Let in $∆PAB, A$ is $\left(0, 0\right), B$ is $\left(a, 0\right)$ and $P$ is a variable point such that $\angle PBA$ is equal to three times $\angle PAB$. Then find the locus of $P.$

Through the origin $O$, a straight line is drawn to cut the lines $y=m_{1}x+c_1$ and $y=m_{2}x+c_2$ at $Q$ and $R$, respectively.

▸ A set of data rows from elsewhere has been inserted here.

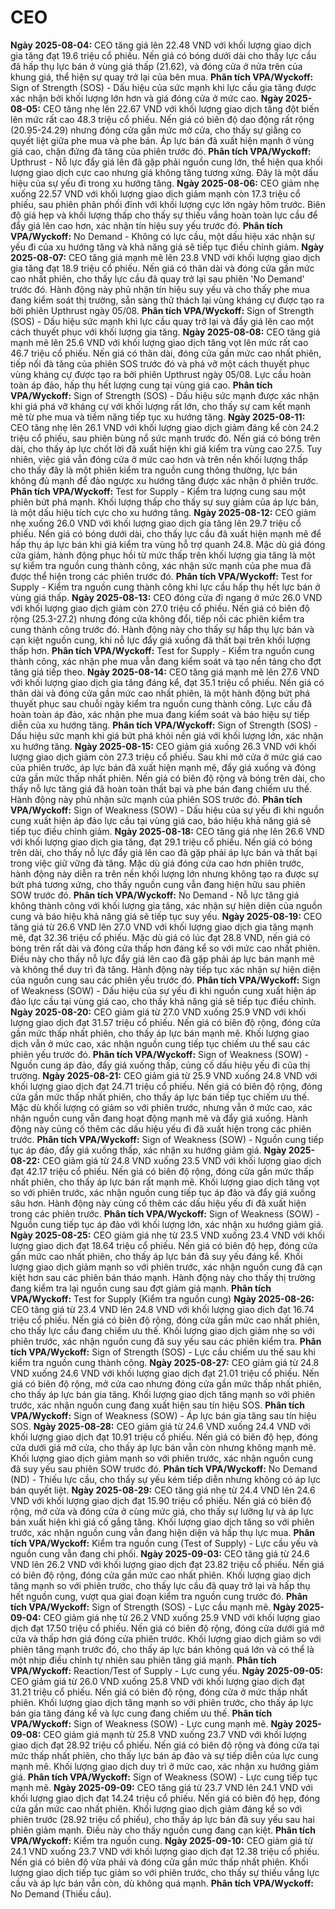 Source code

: # CEO

**Ngày 2025-08-04:** CEO tăng giá lên 22.48 VND với khối lượng giao dịch gia tăng đạt 19.6 triệu cổ phiếu. Nến giá có bóng dưới dài cho thấy lực cầu đã hấp thụ lực bán ở vùng giá thấp (21.62), và đóng cửa ở nửa trên của khung giá, thể hiện sự quay trở lại của bên mua. **Phân tích VPA/Wyckoff:** Sign of Strength (SOS) - Dấu hiệu của sức mạnh khi lực cầu gia tăng được xác nhận bởi khối lượng lớn hơn và giá đóng cửa ở mức cao.
**Ngày 2025-08-05:** CEO tăng nhẹ lên 22.67 VND với khối lượng giao dịch tăng đột biến lên mức rất cao 48.3 triệu cổ phiếu. Nến giá có biên độ dao động rất rộng (20.95-24.29) nhưng đóng cửa gần mức mở cửa, cho thấy sự giằng co quyết liệt giữa phe mua và phe bán. Áp lực bán đã xuất hiện mạnh ở vùng giá cao, chặn đứng đà tăng của phiên trước đó. **Phân tích VPA/Wyckoff:** Upthrust - Nỗ lực đẩy giá lên đã gặp phải nguồn cung lớn, thể hiện qua khối lượng giao dịch cực cao nhưng giá không tăng tương xứng. Đây là một dấu hiệu của sự yếu đi trong xu hướng tăng.
**Ngày 2025-08-06:** CEO giảm nhẹ xuống 22.57 VND với khối lượng giao dịch giảm mạnh còn 17.3 triệu cổ phiếu, sau phiên phân phối đỉnh với khối lượng cực lớn ngày hôm trước. Biên độ giá hẹp và khối lượng thấp cho thấy sự thiếu vắng hoàn toàn lực cầu để đẩy giá lên cao hơn, xác nhận tín hiệu suy yếu trước đó. **Phân tích VPA/Wyckoff:** No Demand - Không có lực cầu, một dấu hiệu xác nhận sự yếu đi của xu hướng tăng và khả năng giá sẽ tiếp tục điều chỉnh giảm.
**Ngày 2025-08-07:** CEO tăng giá mạnh mẽ lên 23.8 VND với khối lượng giao dịch gia tăng đạt 18.9 triệu cổ phiếu. Nến giá có thân dài và đóng cửa gần mức cao nhất phiên, cho thấy lực cầu đã quay trở lại sau phiên 'No Demand' trước đó. Hành động này phủ nhận tín hiệu suy yếu và cho thấy phe mua đang kiểm soát thị trường, sẵn sàng thử thách lại vùng kháng cự được tạo ra bởi phiên Upthrust ngày 05/08. **Phân tích VPA/Wyckoff:** Sign of Strength (SOS) - Dấu hiệu sức mạnh khi lực cầu quay trở lại và đẩy giá lên cao một cách thuyết phục với khối lượng gia tăng.
**Ngày 2025-08-08:** CEO tăng giá mạnh mẽ lên 25.6 VND với khối lượng giao dịch tăng vọt lên mức rất cao 46.7 triệu cổ phiếu. Nến giá có thân dài, đóng cửa gần mức cao nhất phiên, tiếp nối đà tăng của phiên SOS trước đó và phá vỡ một cách thuyết phục vùng kháng cự được tạo ra bởi phiên Upthrust ngày 05/08. Lực cầu hoàn toàn áp đảo, hấp thụ hết lượng cung tại vùng giá cao. **Phân tích VPA/Wyckoff:** Sign of Strength (SOS) - Dấu hiệu sức mạnh được xác nhận khi giá phá vỡ kháng cự với khối lượng rất lớn, cho thấy sự cam kết mạnh mẽ từ phe mua và tiềm năng tiếp tục xu hướng tăng.
**Ngày 2025-08-11:** CEO tăng nhẹ lên 26.1 VND với khối lượng giao dịch giảm đáng kể còn 24.2 triệu cổ phiếu, sau phiên bùng nổ sức mạnh trước đó. Nến giá có bóng trên dài, cho thấy áp lực chốt lời đã xuất hiện khi giá kiểm tra vùng cao 27.5. Tuy nhiên, việc giá vẫn đóng cửa ở mức cao hơn và trên nền khối lượng thấp cho thấy đây là một phiên kiểm tra nguồn cung thông thường, lực bán không đủ mạnh để đảo ngược xu hướng tăng được xác nhận ở phiên trước. **Phân tích VPA/Wyckoff:** Test for Supply - Kiểm tra lượng cung sau một phiên bứt phá mạnh. Khối lượng thấp cho thấy sự suy giảm của áp lực bán, là một dấu hiệu tích cực cho xu hướng tăng.
**Ngày 2025-08-12:** CEO giảm nhẹ xuống 26.0 VND với khối lượng giao dịch gia tăng lên 29.7 triệu cổ phiếu. Nến giá có bóng dưới dài, cho thấy lực cầu đã xuất hiện mạnh mẽ để hấp thụ áp lực bán khi giá kiểm tra vùng hỗ trợ quanh 24.8. Mặc dù giá đóng cửa giảm, hành động phục hồi từ mức thấp trên khối lượng gia tăng là một sự kiểm tra nguồn cung thành công, xác nhận sức mạnh của phe mua đã được thể hiện trong các phiên trước đó. **Phân tích VPA/Wyckoff:** Test for Supply - Kiểm tra nguồn cung thành công khi lực cầu hấp thụ hết lực bán ở vùng giá thấp.
**Ngày 2025-08-13:** CEO đóng cửa đi ngang ở mức 26.0 VND với khối lượng giao dịch giảm còn 27.0 triệu cổ phiếu. Nến giá có biên độ rộng (25.3-27.2) nhưng đóng cửa không đổi, tiếp nối các phiên kiểm tra cung thành công trước đó. Hành động này cho thấy sự hấp thụ lực bán và cạn kiệt nguồn cung, khi nỗ lực đẩy giá xuống đã thất bại trên khối lượng thấp hơn. **Phân tích VPA/Wyckoff:** Test for Supply - Kiểm tra nguồn cung thành công, xác nhận phe mua vẫn đang kiểm soát và tạo nền tảng cho đợt tăng giá tiếp theo.
**Ngày 2025-08-14:** CEO tăng giá mạnh mẽ lên 27.6 VND với khối lượng giao dịch gia tăng đáng kể, đạt 35.1 triệu cổ phiếu. Nến giá có thân dài và đóng cửa gần mức cao nhất phiên, là một hành động bứt phá thuyết phục sau chuỗi ngày kiểm tra nguồn cung thành công. Lực cầu đã hoàn toàn áp đảo, xác nhận phe mua đang kiểm soát và báo hiệu sự tiếp diễn của xu hướng tăng. **Phân tích VPA/Wyckoff:** Sign of Strength (SOS) - Dấu hiệu sức mạnh khi giá bứt phá khỏi nền giá với khối lượng lớn, xác nhận xu hướng tăng.
**Ngày 2025-08-15:** CEO giảm giá xuống 26.3 VND với khối lượng giao dịch giảm còn 27.3 triệu cổ phiếu. Sau khi mở cửa ở mức giá cao của phiên trước, áp lực bán đã xuất hiện mạnh mẽ, đẩy giá xuống và đóng cửa gần mức thấp nhất phiên. Nến giá có biên độ rộng và bóng trên dài, cho thấy nỗ lực tăng giá đã hoàn toàn thất bại và phe bán đang chiếm ưu thế. Hành động này phủ nhận sức mạnh của phiên SOS trước đó. **Phân tích VPA/Wyckoff:** Sign of Weakness (SOW) - Dấu hiệu của sự yếu đi khi nguồn cung xuất hiện áp đảo lực cầu tại vùng giá cao, báo hiệu khả năng giá sẽ tiếp tục điều chỉnh giảm.
**Ngày 2025-08-18:** CEO tăng giá nhẹ lên 26.6 VND với khối lượng giao dịch gia tăng, đạt 29.1 triệu cổ phiếu. Nến giá có bóng trên dài, cho thấy nỗ lực đẩy giá lên cao đã gặp phải áp lực bán và thất bại trong việc giữ vững đà tăng. Mặc dù giá đóng cửa cao hơn phiên trước, hành động này diễn ra trên nền khối lượng lớn nhưng không tạo ra được sự bứt phá tương xứng, cho thấy nguồn cung vẫn đang hiện hữu sau phiên SOW trước đó. **Phân tích VPA/Wyckoff:** No Demand - Nỗ lực tăng giá không thành công với khối lượng gia tăng, xác nhận sự hiện diện của nguồn cung và báo hiệu khả năng giá sẽ tiếp tục suy yếu.
**Ngày 2025-08-19:** CEO tăng giá từ 26.6 VND lên 27.0 VND với khối lượng giao dịch gia tăng mạnh mẽ, đạt 32.36 triệu cổ phiếu. Mặc dù giá có lúc đạt 28.8 VND, nến giá có bóng trên rất dài và đóng cửa thấp hơn đáng kể so với mức cao nhất phiên. Điều này cho thấy nỗ lực đẩy giá lên cao đã gặp phải áp lực bán mạnh mẽ và không thể duy trì đà tăng. Hành động này tiếp tục xác nhận sự hiện diện của nguồn cung sau các phiên yếu trước đó. **Phân tích VPA/Wyckoff:** Sign of Weakness (SOW) - Dấu hiệu của sự yếu đi khi nguồn cung xuất hiện áp đảo lực cầu tại vùng giá cao, cho thấy khả năng giá sẽ tiếp tục điều chỉnh.
**Ngày 2025-08-20:** CEO giảm giá từ 27.0 VND xuống 25.9 VND với khối lượng giao dịch đạt 31.57 triệu cổ phiếu. Nến giá có biên độ rộng, đóng cửa gần mức thấp nhất phiên, cho thấy áp lực bán mạnh mẽ. Khối lượng giao dịch vẫn ở mức cao, xác nhận nguồn cung tiếp tục chiếm ưu thế sau các phiên yếu trước đó. **Phân tích VPA/Wyckoff:** Sign of Weakness (SOW) - Nguồn cung áp đảo, đẩy giá xuống thấp, củng cố dấu hiệu yếu đi của thị trường.
**Ngày 2025-08-21:** CEO giảm giá từ 25.9 VND xuống 24.8 VND với khối lượng giao dịch đạt 24.71 triệu cổ phiếu. Nến giá có biên độ rộng, đóng cửa gần mức thấp nhất phiên, cho thấy áp lực bán tiếp tục chiếm ưu thế. Mặc dù khối lượng có giảm so với phiên trước, nhưng vẫn ở mức cao, xác nhận nguồn cung vẫn đang hoạt động mạnh mẽ và đẩy giá xuống. Hành động này củng cố thêm các dấu hiệu yếu đi đã xuất hiện trong các phiên trước. **Phân tích VPA/Wyckoff:** Sign of Weakness (SOW) - Nguồn cung tiếp tục áp đảo, đẩy giá xuống thấp, xác nhận xu hướng giảm giá.
**Ngày 2025-08-22:** CEO giảm giá từ 24.8 VND xuống 23.5 VND với khối lượng giao dịch đạt 42.17 triệu cổ phiếu. Nến giá có biên độ rộng, đóng cửa gần mức thấp nhất phiên, cho thấy áp lực bán rất mạnh mẽ. Khối lượng giao dịch tăng vọt so với phiên trước, xác nhận nguồn cung tiếp tục áp đảo và đẩy giá xuống sâu hơn. Hành động này củng cố thêm các dấu hiệu yếu đi đã xuất hiện trong các phiên trước. **Phân tích VPA/Wyckoff:** Sign of Weakness (SOW) - Nguồn cung tiếp tục áp đảo với khối lượng lớn, xác nhận xu hướng giảm giá.
**Ngày 2025-08-25:** CEO giảm giá nhẹ từ 23.5 VND xuống 23.4 VND với khối lượng giao dịch đạt 18.64 triệu cổ phiếu. Nến giá có biên độ hẹp, đóng cửa gần mức cao nhất phiên, cho thấy áp lực bán đã suy yếu đáng kể. Khối lượng giao dịch giảm mạnh so với phiên trước, xác nhận nguồn cung đã cạn kiệt hơn sau các phiên bán tháo mạnh. Hành động này cho thấy thị trường đang kiểm tra lại nguồn cung sau đợt giảm giá mạnh. **Phân tích VPA/Wyckoff:** Test for Supply (Kiểm tra nguồn cung)
**Ngày 2025-08-26:** CEO tăng giá từ 23.4 VND lên 24.8 VND với khối lượng giao dịch đạt 16.74 triệu cổ phiếu. Nến giá có biên độ rộng, đóng cửa gần mức cao nhất phiên, cho thấy lực cầu đang chiếm ưu thế. Khối lượng giao dịch giảm nhẹ so với phiên trước, xác nhận nguồn cung đã suy yếu sau các phiên kiểm tra. **Phân tích VPA/Wyckoff:** Sign of Strength (SOS) - Lực cầu chiếm ưu thế sau khi kiểm tra nguồn cung thành công.
**Ngày 2025-08-27:** CEO giảm giá từ 24.8 VND xuống 24.6 VND với khối lượng giao dịch đạt 21.01 triệu cổ phiếu. Nến giá có biên độ rộng, mở cửa cao nhưng đóng cửa gần mức thấp nhất phiên, cho thấy áp lực bán gia tăng. Khối lượng giao dịch tăng mạnh so với phiên trước, xác nhận nguồn cung đang xuất hiện sau tín hiệu SOS. **Phân tích VPA/Wyckoff:** Sign of Weakness (SOW) - Áp lực bán gia tăng sau tín hiệu SOS.
**Ngày 2025-08-28:** CEO giảm giá từ 24.6 VND xuống 24.4 VND với khối lượng giao dịch đạt 10.91 triệu cổ phiếu. Nến giá có biên độ hẹp, đóng cửa dưới giá mở cửa, cho thấy áp lực bán vẫn còn nhưng không mạnh mẽ. Khối lượng giao dịch giảm mạnh so với phiên trước, xác nhận nguồn cung đã suy yếu sau phiên SOW trước đó. **Phân tích VPA/Wyckoff:** No Demand (ND) - Thiếu lực cầu, cho thấy sự yếu kém tiếp diễn nhưng không có áp lực bán quyết liệt.
**Ngày 2025-08-29:** CEO tăng giá nhẹ từ 24.4 VND lên 24.6 VND với khối lượng giao dịch đạt 15.90 triệu cổ phiếu. Nến giá có biên độ rộng, mở cửa và đóng cửa ở cùng mức giá, cho thấy sự lưỡng lự và áp lực bán xuất hiện khi giá cố gắng tăng. Khối lượng giao dịch tăng so với phiên trước, xác nhận nguồn cung vẫn đang hiện diện và hấp thụ lực mua. **Phân tích VPA/Wyckoff:** Kiểm tra nguồn cung (Test of Supply) - Lực cầu yếu và nguồn cung vẫn đang chi phối.
**Ngày 2025-09-03:** CEO tăng giá từ 24.6 VND lên 26.2 VND với khối lượng giao dịch đạt 23.82 triệu cổ phiếu. Nến giá có biên độ rộng, đóng cửa gần mức cao nhất phiên. Khối lượng giao dịch tăng mạnh so với phiên trước, cho thấy lực cầu đã quay trở lại và hấp thụ hết nguồn cung, vượt qua giai đoạn kiểm tra nguồn cung trước đó. **Phân tích VPA/Wyckoff:** Sign of Strength (SOS) - Lực cầu mạnh mẽ.
**Ngày 2025-09-04:** CEO giảm giá nhẹ từ 26.2 VND xuống 25.9 VND với khối lượng giao dịch đạt 17.50 triệu cổ phiếu. Nến giá có biên độ rộng, đóng cửa dưới giá mở cửa và thấp hơn giá đóng cửa phiên trước. Khối lượng giao dịch giảm so với phiên tăng mạnh trước đó, cho thấy áp lực bán không quá lớn và có thể là một nhịp điều chỉnh tự nhiên sau phiên tăng giá mạnh. **Phân tích VPA/Wyckoff:** Reaction/Test of Supply - Lực cung yếu.
**Ngày 2025-09-05:** CEO giảm giá từ 26.0 VND xuống 25.8 VND với khối lượng giao dịch đạt 31.21 triệu cổ phiếu. Nến giá có biên độ rộng, đóng cửa ở mức thấp nhất phiên. Khối lượng giao dịch tăng mạnh so với phiên trước, cho thấy áp lực bán gia tăng đáng kể và lực cung đang chiếm ưu thế. **Phân tích VPA/Wyckoff:** Sign of Weakness (SOW) - Lực cung mạnh mẽ.
**Ngày 2025-09-08:** CEO giảm giá mạnh từ 25.8 VND xuống 23.7 VND với khối lượng giao dịch đạt 28.92 triệu cổ phiếu. Nến giá có biên độ rộng và đóng cửa tại mức thấp nhất phiên, cho thấy lực bán áp đảo và sự tiếp diễn của lực cung mạnh mẽ. Khối lượng giao dịch duy trì ở mức cao, xác nhận xu hướng giảm giá. **Phân tích VPA/Wyckoff:** Sign of Weakness (SOW) - Lực cung tiếp tục mạnh mẽ.
**Ngày 2025-09-09:** CEO tăng giá từ 23.7 VND lên 24.1 VND với khối lượng giao dịch đạt 14.24 triệu cổ phiếu. Nến giá có biên độ hẹp, đóng cửa gần mức cao nhất phiên. Khối lượng giao dịch giảm đáng kể so với phiên trước (28.92 triệu cổ phiếu), cho thấy áp lực bán đã suy yếu sau hai phiên giảm mạnh. Điều này cho thấy nguồn cung đang cạn kiệt. **Phân tích VPA/Wyckoff:** Kiểm tra nguồn cung.
**Ngày 2025-09-10:** CEO giảm giá từ 24.1 VND xuống 23.7 VND với khối lượng giao dịch đạt 12.38 triệu cổ phiếu. Nến giá có biên độ vừa phải và đóng cửa gần mức thấp nhất phiên. Khối lượng giao dịch tiếp tục giảm so với phiên trước, cho thấy sự thiếu vắng lực cầu và áp lực bán vẫn còn, dù không quá mạnh. **Phân tích VPA/Wyckoff:** No Demand (Thiếu cầu).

Find the locus of the point $P$ on this variable line, such that OP, is the geometric mean between $OQ$ and $OR$.

The straight lines $\left(A^2-3B^2\right)x^2+8ABxy+\left(B^2-3A^2\right)y^2=0$ form a $\Delta$ with the line $Ax+By+C=0$, then prove that
(i) Area of the $\Delta$ is $\frac{C^2}{\sqrt{3}\left(A^2+B^2\right)}$
(ii) $\Delta$ is equilateral
(iii) The orthocentre of $\Delta$ does not lie on one of its vertex

Find the acute angle between two straight lines passing through the point $M(-6,-8)$ and the points in which the line segment $2x+y+10=0$ enclosed between the coordinate axes is divided in the ratio $1: 2: 2$ in the direction from the point of its intersection with the $x$-axis to the point of intersection with the $y$-axis.

Let $A$ lies on $3x-4y+1=0$. $B$ lies on $4x+3y-7=0$ and $C$ is $\left(-2, 5\right)$. If $ABCD$ is rhombus, then find locus of $D$

Let $D$ is point on line ${\ell }_1:x+y-2=0$ and $s\left(3, 3\right)$ is fixed point. ${\ell }_2$ is the perpendicular to $DS$ and passing through $S.$ If $M$ is another point on line ${\ell }_1$ (other than $D$), then find locus of point of intersection of ${\ell }_2$ and angle bisector of $\angle MDS.$

A variable line cuts the line $2y=x-2$ and $2y=-x+2$ in points $A$ and $B$ respectively. If $A$ lies in first quadrant, $B$ lies in $4^{\mathrm{th}}$ quadrant and area of $∆AOB$ is $4$ sq. units, then find locus of mid point of $AB$.

A variable line cuts the line $2y=x-2$ and $2y=-x+2$ in points $A$ and $B$ respectively. If $A$ lies in first quadrant, $B$ lies in $4^{\mathrm{th}}$ quadrant and area of $∆AOB$ is $4$ sq. units, then find locus of centroid of $∆AOB$